Ao longo da década anterior, pesquisas de opinião pública indicaram que uma parcela significativa da população estava ativamente tentando reduzir o consumo de carne. Instituições como escolas e hospitais adotaram iniciativas como a Segunda Sem Carne, enquanto celebridades experimentaram dietas veganas. Empresas de capital de risco investiram pesadamente em alternativas de carne à base de plantas, antecipando uma grande mudança na indústria alimentícia. Empresas como Impossible Foods e Beyond Meat ganharam destaque, oferecendo produtos projetados para imitar o sabor e a textura da carne tradicional.
O americano médio consome mais de 90 quilos de carne anualmente, levantando questões sobre potenciais consequências para a saúde. Investigações secretas expondo as condições dentro de fazendas industriais provocaram indignação e alimentaram o movimento em direção a escolhas alimentares mais éticas.
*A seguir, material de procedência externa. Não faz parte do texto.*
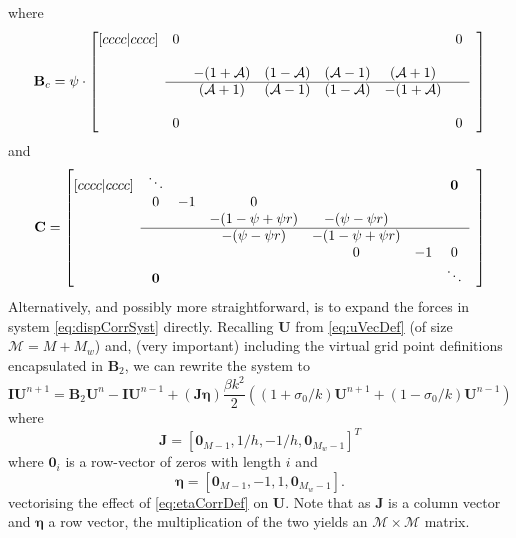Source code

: \documentclass[dvipsnames]{article}
\def\I{\mathbf{I}}
\def\B{\mathbf{B}}
\def\C{\mathbf{C}}
\def\U{\mathbf{U}}
\def\J{\mathbf{J}}
\def\Iterm{\mathcal{A}}
\begin{document}
where
\begin{equation}
    \mathbf{B}_c = \psi \cdot \begin{bmatrix}[cccc|cccc]
     & 0  & & & & & 0 & \\
       & & & & & & & \\
      & & -(1+\Iterm) & (1-\Iterm) & (\Iterm-1) & (\Iterm + 1) & \\ \cline{2-7}
      & & (\Iterm+1) & (\Iterm-1) & (1-\Iterm) &-(1+\Iterm) & & \\
         & & & & & &  \\
         & 0 & &  &  & & 0 &
    \end{bmatrix}
\end{equation}
and 
\begin{equation}
    \C = \begin{bmatrix}[cccc|cccc]
     & \ddots  & & & & & \mathbf{0} & \\
       & 0 & -1 & 0 & & & & \\
      & &  & -(1-\psi + \psi r) & -(\psi - \psi r)  &  & \\ \cline{2-7}
      & &  & -(\psi - \psi r)& -(1-\psi + \psi r)  &  & & \\
         & & & & 0 & -1 & 0 \\
         & \mathbf{0} & &  &  & & \ddots &
    \end{bmatrix}
\end{equation}
Alternatively, and possibly more straightforward, is to expand the forces in system \eqref{eq:dispCorrSyst} directly. 
Recalling $\U$ from \eqref{eq:uVecDef} (of size $\mathcal{M} = M+M_w$) and, (very important) including the virtual grid point definitions encapsulated in $\B_2$, we can rewrite the system to
\begin{equation}
    \I\U^{n+1} = \B_2\U^n - \I\U^{n-1} + (\J\boldsymbol{\eta})\frac{\beta k^2}{2}\left((1+\sigma_0/k)\U^{n+1} + (1-\sigma_0/k)\U^{n-1}\right)
\end{equation}
where 
\begin{equation}
    \J = [\mathbf{0}_{M-1}, 1/h, -1/h, \mathbf{0}_{M_w-1}]^T
\end{equation}
where $\mathbf{0}_i$ is a row-vector of zeros with length $i$ and
\begin{equation}
    \boldsymbol{\eta} = [\mathbf{0}_{M-1}, -1, 1, \mathbf{0}_{M_w-1}].
\end{equation}
vectorising the effect of \eqref{eq:etaCorrDef} on $\U$. Note that as $\J$ is a column vector and $\boldsymbol{\eta}$ a row vector, the multiplication of the two yields an $\mathcal{M}\times\mathcal{M}$ matrix.
\end{document}
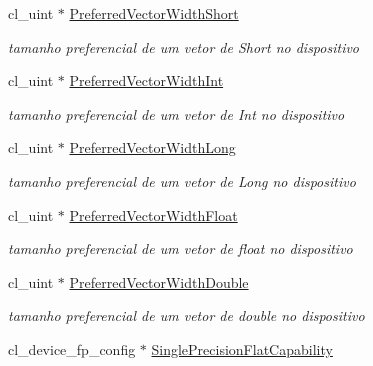 \begin{DoxyCompactItemize}
cl\+\_\+uint $\ast$ \hyperlink{structdevices_a8487ae555d79b9b78bbfd7b76e2f90d1}{Preferred\+Vector\+Width\+Short}
\begin{DoxyCompactList}\small\item\em tamanho preferencial de um vetor de Short no dispositivo \end{DoxyCompactList}\item 
\hypertarget{structdevices_a81160e33a03587e3694ae6ff69471643}{}\label{structdevices_a81160e33a03587e3694ae6ff69471643} 
cl\+\_\+uint $\ast$ \hyperlink{structdevices_a81160e33a03587e3694ae6ff69471643}{Preferred\+Vector\+Width\+Int}
\begin{DoxyCompactList}\small\item\em tamanho preferencial de um vetor de Int no dispositivo \end{DoxyCompactList}\item 
\hypertarget{structdevices_a4dc38a84c0b638f142cb5ba2b886b032}{}\label{structdevices_a4dc38a84c0b638f142cb5ba2b886b032} 
cl\+\_\+uint $\ast$ \hyperlink{structdevices_a4dc38a84c0b638f142cb5ba2b886b032}{Preferred\+Vector\+Width\+Long}
\begin{DoxyCompactList}\small\item\em tamanho preferencial de um vetor de Long no dispositivo \end{DoxyCompactList}\item 
\hypertarget{structdevices_a1b05f9cf6d0b49016bf48833ea3ff0e3}{}\label{structdevices_a1b05f9cf6d0b49016bf48833ea3ff0e3} 
cl\+\_\+uint $\ast$ \hyperlink{structdevices_a1b05f9cf6d0b49016bf48833ea3ff0e3}{Preferred\+Vector\+Width\+Float}
\begin{DoxyCompactList}\small\item\em tamanho preferencial de um vetor de float no dispositivo \end{DoxyCompactList}\item 
\hypertarget{structdevices_a36376e35408549d958ffce74baec74f9}{}\label{structdevices_a36376e35408549d958ffce74baec74f9} 
cl\+\_\+uint $\ast$ \hyperlink{structdevices_a36376e35408549d958ffce74baec74f9}{Preferred\+Vector\+Width\+Double}
\begin{DoxyCompactList}\small\item\em tamanho preferencial de um vetor de double no dispositivo \end{DoxyCompactList}\item 
\hypertarget{structdevices_af2485ecd861d278d13ea124342d95f36}{}\label{structdevices_af2485ecd861d278d13ea124342d95f36} 
cl\+\_\+device\+\_\+fp\+\_\+config $\ast$ \hyperlink{structdevices_af2485ecd861d278d13ea124342d95f36}{Single\+Precision\+Flat\+Capability}

\end{DoxyCompactItemize}
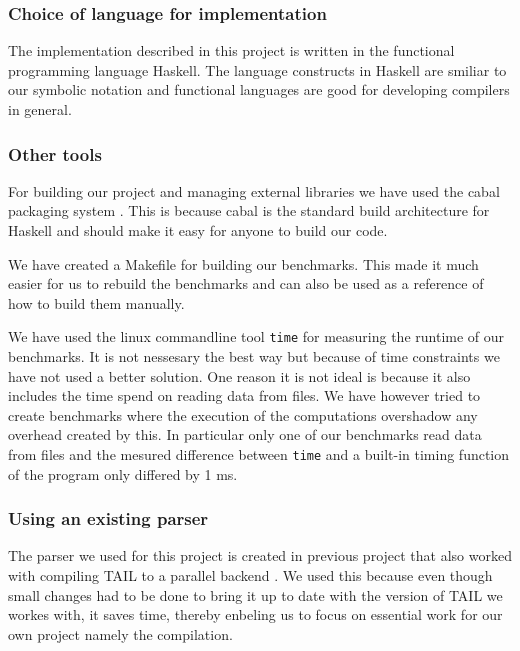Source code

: \documentclass[11pt]{article}
\begin{document}
\subsubsection{Choice of language for implementation}
The implementation described in this project is written in the functional programming language Haskell.
The language constructs in Haskell are smiliar to our symbolic notation and functional languages are good for developing compilers in general.\cite{TorbenMogensen}

\subsubsection{Other tools}
For building our project and managing external libraries we have used the cabal packaging system \cite{cabal}.
This is because cabal is the standard build architecture for Haskell and should make it easy for anyone to build our code.

We have created a Makefile for building our benchmarks. This made it much easier for us to rebuild the benchmarks and can also be used
as a reference of how to build them manually.

We have used the linux commandline tool {\tt time} for measuring the runtime of our benchmarks. 
It is not nessesary the best way but because of time constraints we have not used a better solution. 
One reason it is not ideal is because it also includes the time spend on reading data from files. We have however tried to create benchmarks where the execution of the computations overshadow any overhead created by this. In particular only one of our benchmarks read
data from files and the mesured difference between {\tt time} and a built-in timing function of the program only differed by 1 ms.

\subsubsection{Using an existing parser}
The parser we used for this project is created in previous project that also worked with compiling TAIL to a parallel backend \cite{APLACC}. We used this because even though small changes had to be done to bring it up to date with the version of TAIL we workes with, it saves time, thereby enbeling us to focus on essential work for our own project namely the compilation.
\end{document}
Além disso, o impacto ambiental da agropecuária, incluindo emissões de gases de efeito estufa e uso da terra, tornou-se um ponto focal do discurso público.
Embora o entusiasmo inicial pela redução do consumo de carne tenha sido forte, tendências recentes sugerem um potencial platô ou mesmo uma reversão. No entanto, os defensores argumentam que as razões subjacentes para considerar opções à base de plantas permanecem válidas e que esforços renovados para promover hábitos alimentares sustentáveis e éticos são justificados. Novas inovações, como filés de salmão à base de plantas desenvolvidos pela startup de Toronto New School Foods, continuam a surgir, oferecendo aos consumidores alternativas mais diversas e atraentes.